======== Data extract
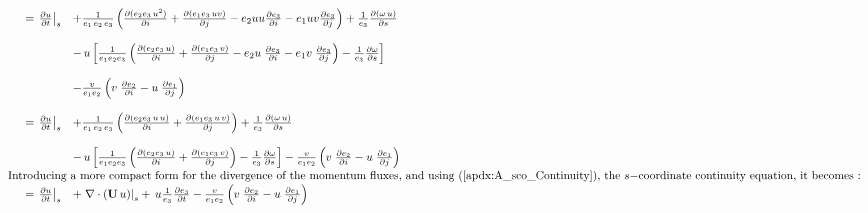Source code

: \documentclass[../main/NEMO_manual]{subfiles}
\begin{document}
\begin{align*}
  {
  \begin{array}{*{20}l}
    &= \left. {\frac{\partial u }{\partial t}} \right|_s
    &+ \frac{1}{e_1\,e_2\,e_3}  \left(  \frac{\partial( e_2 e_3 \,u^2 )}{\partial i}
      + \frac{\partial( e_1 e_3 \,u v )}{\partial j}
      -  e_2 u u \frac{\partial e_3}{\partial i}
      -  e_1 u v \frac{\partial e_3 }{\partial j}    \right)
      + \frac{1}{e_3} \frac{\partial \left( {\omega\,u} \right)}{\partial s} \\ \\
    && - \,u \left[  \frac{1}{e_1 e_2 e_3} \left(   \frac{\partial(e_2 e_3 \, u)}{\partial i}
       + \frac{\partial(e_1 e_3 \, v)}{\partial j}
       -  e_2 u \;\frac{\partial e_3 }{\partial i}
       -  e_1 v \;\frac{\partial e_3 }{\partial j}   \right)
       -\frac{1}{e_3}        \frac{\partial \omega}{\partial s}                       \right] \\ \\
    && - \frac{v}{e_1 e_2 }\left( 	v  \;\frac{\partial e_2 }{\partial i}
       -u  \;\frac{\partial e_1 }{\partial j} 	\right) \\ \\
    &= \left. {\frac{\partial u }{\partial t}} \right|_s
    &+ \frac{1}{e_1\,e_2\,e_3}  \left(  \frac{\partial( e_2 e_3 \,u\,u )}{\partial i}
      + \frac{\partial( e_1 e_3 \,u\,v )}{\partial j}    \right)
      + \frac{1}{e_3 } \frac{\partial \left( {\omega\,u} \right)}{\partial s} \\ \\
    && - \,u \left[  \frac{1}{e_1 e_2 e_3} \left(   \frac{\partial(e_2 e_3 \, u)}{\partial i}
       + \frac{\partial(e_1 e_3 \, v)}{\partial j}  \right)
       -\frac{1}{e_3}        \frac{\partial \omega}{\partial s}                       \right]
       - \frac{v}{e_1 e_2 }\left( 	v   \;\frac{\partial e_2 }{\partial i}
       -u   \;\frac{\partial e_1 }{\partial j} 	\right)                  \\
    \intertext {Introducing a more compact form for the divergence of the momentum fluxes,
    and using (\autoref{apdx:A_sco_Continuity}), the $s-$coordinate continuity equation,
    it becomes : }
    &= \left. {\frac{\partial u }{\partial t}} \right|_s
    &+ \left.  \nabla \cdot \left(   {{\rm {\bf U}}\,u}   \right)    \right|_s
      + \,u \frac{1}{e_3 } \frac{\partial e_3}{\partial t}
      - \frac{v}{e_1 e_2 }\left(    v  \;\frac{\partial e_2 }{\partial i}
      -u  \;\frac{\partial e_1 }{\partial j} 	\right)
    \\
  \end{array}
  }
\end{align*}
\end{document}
================
======== Data extract
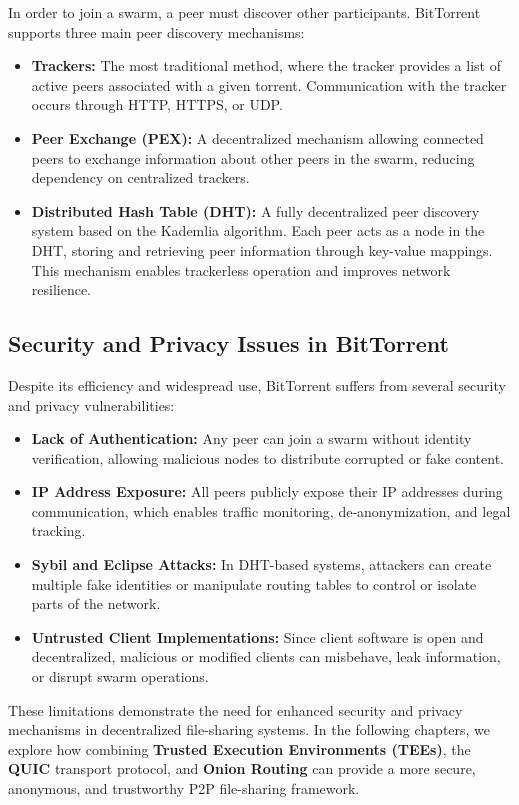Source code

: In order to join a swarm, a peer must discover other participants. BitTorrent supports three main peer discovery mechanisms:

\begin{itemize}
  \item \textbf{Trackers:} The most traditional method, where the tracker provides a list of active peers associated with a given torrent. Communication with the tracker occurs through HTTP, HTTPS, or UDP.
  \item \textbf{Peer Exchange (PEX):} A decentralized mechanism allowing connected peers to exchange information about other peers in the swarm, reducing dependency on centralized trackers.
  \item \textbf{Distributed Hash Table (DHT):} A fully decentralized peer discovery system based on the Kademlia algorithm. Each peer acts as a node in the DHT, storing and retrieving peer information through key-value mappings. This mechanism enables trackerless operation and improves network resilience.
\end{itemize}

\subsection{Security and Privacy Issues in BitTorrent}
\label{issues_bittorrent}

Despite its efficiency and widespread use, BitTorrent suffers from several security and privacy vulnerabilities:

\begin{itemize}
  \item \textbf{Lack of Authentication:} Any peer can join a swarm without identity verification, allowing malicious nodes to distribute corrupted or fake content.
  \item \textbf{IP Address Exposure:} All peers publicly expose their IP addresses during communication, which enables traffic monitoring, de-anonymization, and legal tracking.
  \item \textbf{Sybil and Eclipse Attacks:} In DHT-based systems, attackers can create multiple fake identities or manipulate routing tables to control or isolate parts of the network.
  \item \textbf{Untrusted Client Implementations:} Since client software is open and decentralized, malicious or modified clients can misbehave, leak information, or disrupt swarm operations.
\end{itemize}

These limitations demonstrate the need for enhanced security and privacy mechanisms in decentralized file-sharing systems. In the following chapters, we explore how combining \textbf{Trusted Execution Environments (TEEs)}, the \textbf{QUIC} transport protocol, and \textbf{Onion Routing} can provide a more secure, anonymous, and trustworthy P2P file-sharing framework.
================
======== Data extract
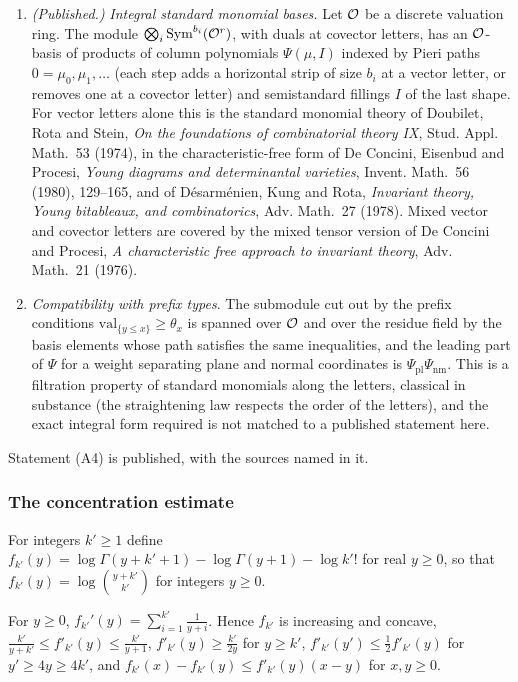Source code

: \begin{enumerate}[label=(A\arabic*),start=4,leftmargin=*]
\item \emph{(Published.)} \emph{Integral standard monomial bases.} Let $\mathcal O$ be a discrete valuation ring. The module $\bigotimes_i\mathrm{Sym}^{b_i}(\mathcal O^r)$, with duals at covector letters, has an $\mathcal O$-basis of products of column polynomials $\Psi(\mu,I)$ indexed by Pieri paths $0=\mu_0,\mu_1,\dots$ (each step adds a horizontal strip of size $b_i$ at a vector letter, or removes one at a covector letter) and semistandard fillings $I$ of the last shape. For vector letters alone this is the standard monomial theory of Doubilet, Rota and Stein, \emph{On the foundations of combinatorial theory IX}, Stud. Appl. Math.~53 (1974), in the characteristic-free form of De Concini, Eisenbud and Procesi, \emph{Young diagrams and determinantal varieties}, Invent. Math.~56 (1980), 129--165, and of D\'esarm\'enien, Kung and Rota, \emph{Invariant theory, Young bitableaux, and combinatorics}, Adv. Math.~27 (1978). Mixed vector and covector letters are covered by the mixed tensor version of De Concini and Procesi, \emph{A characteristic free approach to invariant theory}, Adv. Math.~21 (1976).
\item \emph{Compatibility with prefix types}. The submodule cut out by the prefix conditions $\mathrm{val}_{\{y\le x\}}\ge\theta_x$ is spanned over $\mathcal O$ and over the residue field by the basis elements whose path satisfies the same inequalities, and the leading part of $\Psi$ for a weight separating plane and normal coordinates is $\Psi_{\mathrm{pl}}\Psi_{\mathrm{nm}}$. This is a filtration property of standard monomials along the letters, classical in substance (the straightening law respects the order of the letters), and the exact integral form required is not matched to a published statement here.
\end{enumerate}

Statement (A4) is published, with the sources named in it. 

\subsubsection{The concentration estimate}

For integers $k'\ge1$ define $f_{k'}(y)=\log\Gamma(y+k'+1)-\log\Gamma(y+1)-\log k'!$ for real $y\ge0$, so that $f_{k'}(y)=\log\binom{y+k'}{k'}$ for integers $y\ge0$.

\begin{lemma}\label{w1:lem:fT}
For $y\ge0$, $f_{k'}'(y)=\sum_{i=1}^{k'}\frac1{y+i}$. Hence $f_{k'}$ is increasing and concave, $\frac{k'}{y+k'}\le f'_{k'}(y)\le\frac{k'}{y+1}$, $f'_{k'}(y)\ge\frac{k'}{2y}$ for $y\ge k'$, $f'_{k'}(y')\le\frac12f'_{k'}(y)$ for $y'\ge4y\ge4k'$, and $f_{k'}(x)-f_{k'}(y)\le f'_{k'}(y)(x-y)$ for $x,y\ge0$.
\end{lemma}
================
_Exercise details_
Going through the listing above, count the lines in which the word "label" appears, and give only the number.

_Final answer_
3